Your goal
Collect every line of the records below that contains the word "other".

═════ Records for this exercise ═════

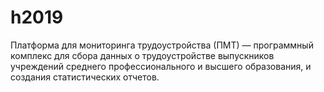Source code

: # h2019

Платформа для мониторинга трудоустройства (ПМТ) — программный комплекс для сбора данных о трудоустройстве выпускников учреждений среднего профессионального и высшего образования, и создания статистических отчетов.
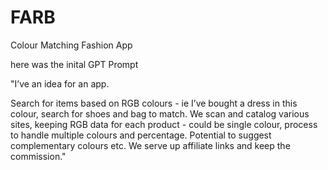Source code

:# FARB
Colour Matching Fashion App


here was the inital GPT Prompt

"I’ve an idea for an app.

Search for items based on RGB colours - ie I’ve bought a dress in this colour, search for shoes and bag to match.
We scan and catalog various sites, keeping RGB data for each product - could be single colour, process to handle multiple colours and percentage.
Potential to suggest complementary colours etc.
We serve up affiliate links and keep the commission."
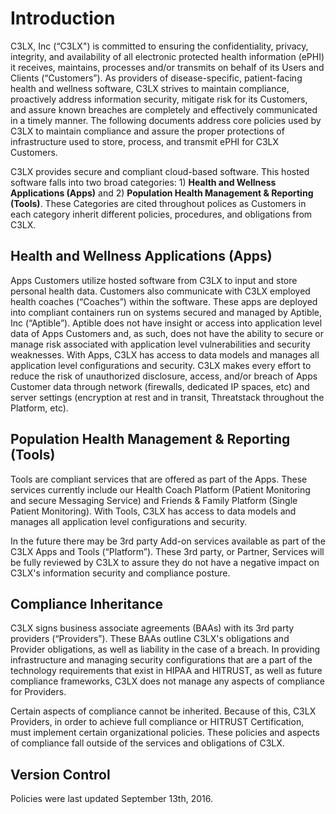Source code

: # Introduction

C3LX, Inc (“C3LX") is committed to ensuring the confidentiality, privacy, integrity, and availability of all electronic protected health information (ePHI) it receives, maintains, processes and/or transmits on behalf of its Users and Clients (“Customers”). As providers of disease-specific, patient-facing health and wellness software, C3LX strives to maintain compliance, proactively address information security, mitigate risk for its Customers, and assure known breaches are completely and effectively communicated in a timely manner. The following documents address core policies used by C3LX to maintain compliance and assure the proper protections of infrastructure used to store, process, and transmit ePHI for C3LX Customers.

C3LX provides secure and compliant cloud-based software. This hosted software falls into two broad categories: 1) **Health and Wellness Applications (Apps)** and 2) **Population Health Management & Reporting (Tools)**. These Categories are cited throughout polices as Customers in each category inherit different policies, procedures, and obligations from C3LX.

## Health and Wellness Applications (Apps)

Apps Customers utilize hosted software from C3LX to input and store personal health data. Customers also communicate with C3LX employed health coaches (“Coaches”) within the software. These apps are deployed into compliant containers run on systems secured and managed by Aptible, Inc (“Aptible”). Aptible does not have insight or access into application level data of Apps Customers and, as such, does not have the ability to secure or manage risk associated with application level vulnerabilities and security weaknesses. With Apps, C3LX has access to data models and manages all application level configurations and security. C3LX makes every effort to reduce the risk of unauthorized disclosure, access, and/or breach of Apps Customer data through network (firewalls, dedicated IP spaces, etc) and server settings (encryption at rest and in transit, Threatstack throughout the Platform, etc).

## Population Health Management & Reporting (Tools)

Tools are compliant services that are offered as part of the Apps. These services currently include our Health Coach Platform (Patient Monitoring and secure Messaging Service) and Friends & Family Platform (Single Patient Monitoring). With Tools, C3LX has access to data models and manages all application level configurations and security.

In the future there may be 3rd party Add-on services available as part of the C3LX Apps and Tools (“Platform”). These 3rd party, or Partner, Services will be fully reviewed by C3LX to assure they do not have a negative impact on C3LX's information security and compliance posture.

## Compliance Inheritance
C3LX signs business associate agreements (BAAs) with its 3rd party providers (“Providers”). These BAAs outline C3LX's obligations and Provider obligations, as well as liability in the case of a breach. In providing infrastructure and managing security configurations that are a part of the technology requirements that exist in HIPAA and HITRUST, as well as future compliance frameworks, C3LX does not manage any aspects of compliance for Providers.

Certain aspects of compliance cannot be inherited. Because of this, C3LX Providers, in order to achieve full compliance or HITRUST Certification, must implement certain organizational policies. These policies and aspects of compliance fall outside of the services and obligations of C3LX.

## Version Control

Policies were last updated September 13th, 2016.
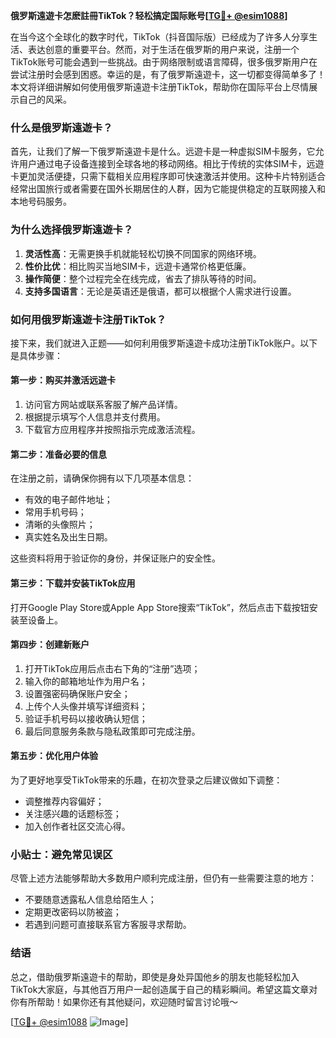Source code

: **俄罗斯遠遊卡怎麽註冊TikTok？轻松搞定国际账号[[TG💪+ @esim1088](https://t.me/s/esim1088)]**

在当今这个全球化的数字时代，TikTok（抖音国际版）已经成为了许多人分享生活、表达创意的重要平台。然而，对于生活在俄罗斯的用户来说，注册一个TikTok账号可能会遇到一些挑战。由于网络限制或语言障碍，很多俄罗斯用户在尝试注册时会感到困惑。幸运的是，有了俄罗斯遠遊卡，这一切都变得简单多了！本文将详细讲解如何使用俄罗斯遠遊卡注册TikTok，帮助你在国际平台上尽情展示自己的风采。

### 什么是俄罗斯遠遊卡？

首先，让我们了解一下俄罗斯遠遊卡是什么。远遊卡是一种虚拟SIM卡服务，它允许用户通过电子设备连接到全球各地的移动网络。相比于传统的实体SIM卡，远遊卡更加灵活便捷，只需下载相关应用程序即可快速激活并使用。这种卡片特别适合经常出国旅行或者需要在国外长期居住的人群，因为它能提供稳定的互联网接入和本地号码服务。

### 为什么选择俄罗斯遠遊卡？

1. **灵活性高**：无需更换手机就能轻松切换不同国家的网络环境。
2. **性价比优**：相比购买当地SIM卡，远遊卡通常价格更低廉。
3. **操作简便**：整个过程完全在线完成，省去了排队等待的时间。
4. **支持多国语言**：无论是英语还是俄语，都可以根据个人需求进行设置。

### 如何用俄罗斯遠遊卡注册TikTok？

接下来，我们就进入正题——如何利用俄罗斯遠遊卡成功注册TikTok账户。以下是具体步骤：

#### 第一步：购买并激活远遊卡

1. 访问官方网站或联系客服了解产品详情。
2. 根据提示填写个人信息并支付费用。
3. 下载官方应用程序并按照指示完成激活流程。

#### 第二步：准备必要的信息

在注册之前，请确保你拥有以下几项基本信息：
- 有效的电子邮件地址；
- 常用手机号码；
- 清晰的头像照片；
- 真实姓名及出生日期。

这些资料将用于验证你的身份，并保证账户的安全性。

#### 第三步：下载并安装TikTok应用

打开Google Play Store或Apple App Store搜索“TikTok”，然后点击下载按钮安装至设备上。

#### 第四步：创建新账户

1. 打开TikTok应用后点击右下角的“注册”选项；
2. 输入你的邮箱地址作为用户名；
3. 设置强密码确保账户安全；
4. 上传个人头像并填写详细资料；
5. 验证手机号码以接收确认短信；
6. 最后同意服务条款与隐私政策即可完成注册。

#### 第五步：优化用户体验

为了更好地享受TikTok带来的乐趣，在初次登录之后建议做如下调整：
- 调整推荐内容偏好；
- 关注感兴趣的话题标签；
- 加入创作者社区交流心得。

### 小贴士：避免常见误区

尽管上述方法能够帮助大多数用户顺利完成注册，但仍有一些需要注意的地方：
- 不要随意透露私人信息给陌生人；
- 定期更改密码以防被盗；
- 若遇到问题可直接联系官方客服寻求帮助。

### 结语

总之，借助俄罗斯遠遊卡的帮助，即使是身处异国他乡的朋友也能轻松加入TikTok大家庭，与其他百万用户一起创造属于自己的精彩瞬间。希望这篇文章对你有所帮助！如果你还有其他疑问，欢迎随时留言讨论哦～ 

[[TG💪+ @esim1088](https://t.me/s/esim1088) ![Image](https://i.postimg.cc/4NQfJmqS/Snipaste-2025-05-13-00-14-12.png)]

═════
═════ Records for this exercise ═════

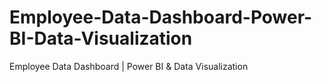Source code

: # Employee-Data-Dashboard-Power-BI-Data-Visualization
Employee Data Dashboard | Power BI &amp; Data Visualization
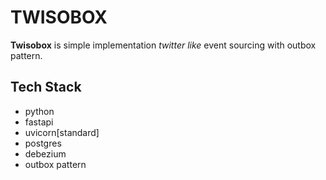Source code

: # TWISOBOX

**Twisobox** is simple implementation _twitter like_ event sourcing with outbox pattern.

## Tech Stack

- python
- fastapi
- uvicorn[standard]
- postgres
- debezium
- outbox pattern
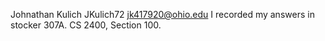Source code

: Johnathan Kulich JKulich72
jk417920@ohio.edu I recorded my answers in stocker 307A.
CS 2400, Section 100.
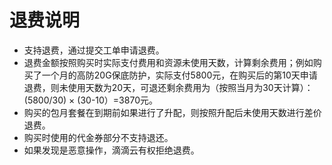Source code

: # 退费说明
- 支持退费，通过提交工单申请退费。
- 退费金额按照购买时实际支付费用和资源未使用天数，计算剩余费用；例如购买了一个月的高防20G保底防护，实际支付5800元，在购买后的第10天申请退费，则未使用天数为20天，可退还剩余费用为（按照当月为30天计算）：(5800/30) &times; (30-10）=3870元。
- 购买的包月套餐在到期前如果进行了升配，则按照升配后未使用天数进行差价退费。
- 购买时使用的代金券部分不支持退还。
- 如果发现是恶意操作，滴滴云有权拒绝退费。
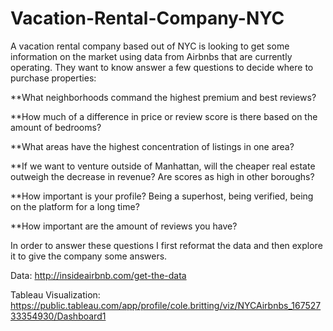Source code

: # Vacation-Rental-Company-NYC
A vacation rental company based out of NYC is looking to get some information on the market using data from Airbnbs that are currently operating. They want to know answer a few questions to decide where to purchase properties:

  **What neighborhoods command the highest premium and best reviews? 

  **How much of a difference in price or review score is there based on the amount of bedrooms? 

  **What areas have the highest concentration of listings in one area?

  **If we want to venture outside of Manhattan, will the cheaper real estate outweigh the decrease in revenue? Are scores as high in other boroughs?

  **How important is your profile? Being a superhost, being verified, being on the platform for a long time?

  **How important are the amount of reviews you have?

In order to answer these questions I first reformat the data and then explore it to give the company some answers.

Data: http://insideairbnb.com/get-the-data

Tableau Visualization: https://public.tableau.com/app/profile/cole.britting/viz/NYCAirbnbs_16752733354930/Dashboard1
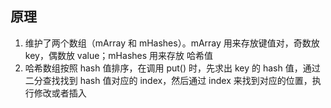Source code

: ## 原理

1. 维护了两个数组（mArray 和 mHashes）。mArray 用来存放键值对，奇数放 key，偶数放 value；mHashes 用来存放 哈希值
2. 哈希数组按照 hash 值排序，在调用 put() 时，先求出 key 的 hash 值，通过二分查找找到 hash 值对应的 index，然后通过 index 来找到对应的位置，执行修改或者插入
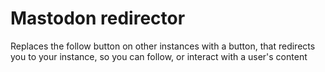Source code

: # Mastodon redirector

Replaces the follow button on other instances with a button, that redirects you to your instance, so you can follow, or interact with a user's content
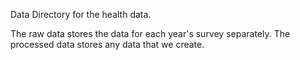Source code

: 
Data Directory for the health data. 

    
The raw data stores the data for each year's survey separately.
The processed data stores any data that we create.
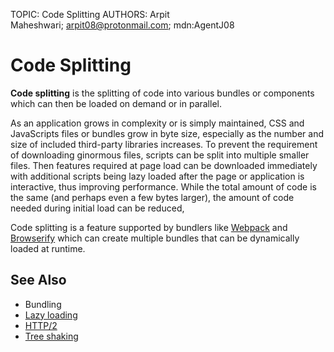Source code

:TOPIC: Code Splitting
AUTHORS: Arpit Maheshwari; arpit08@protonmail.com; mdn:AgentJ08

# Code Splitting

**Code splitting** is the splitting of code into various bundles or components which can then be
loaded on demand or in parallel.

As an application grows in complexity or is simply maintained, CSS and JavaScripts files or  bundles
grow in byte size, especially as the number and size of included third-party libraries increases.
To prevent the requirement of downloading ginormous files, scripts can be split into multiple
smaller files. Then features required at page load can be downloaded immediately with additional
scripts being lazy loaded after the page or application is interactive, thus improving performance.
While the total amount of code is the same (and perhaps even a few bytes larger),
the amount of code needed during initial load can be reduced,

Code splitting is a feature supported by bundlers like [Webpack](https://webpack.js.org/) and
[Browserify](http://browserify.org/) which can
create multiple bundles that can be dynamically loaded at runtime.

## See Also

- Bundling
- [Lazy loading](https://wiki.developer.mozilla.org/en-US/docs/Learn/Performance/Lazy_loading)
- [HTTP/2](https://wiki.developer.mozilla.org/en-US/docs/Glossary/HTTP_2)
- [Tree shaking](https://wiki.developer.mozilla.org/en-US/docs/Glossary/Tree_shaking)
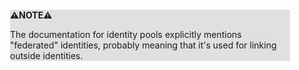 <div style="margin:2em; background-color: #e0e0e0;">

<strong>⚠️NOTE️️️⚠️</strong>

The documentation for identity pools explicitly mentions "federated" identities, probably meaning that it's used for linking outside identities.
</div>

═════
═════ Records for this exercise ═════

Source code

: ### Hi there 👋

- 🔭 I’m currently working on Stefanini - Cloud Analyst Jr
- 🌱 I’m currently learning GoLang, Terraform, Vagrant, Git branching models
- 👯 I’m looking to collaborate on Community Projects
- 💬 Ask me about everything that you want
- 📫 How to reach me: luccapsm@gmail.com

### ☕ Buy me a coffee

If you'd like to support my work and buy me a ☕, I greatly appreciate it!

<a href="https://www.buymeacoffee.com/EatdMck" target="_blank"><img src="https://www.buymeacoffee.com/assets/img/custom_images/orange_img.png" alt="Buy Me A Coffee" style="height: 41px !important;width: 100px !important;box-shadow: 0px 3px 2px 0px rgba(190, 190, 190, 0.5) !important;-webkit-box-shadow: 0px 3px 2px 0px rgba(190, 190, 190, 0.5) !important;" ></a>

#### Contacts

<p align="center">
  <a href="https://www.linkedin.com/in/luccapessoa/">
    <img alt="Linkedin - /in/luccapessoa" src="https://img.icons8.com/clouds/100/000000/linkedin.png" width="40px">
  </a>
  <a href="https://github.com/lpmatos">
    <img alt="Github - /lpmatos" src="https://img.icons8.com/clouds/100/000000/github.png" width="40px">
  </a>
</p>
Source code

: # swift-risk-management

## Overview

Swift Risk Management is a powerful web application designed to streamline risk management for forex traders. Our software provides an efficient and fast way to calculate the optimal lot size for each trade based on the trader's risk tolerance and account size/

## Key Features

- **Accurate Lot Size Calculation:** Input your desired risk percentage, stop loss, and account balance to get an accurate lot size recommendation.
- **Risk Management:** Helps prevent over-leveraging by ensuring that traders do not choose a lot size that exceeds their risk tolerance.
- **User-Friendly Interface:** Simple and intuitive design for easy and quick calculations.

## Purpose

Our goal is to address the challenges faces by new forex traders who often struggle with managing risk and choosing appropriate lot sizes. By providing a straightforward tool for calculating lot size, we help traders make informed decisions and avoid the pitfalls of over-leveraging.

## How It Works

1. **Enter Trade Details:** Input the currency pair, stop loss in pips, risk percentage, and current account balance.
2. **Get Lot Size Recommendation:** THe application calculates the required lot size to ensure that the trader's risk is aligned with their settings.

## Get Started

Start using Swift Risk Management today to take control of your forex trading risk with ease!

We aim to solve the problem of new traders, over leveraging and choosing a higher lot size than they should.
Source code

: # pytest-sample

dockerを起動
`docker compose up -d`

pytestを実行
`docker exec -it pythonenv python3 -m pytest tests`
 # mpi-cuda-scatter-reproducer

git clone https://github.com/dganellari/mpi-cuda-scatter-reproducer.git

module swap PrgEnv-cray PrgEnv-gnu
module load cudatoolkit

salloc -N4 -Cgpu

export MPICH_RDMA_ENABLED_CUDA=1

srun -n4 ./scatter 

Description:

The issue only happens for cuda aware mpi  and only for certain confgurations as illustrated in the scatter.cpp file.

═════

Result for this exercise
  **If we want to venture outside of Manhattan, will the cheaper real estate outweigh the decrease in revenue? Are scores as high in other boroughs?
Replaces the follow button on other instances with a button, that redirects you to your instance, so you can follow, or interact with a user's content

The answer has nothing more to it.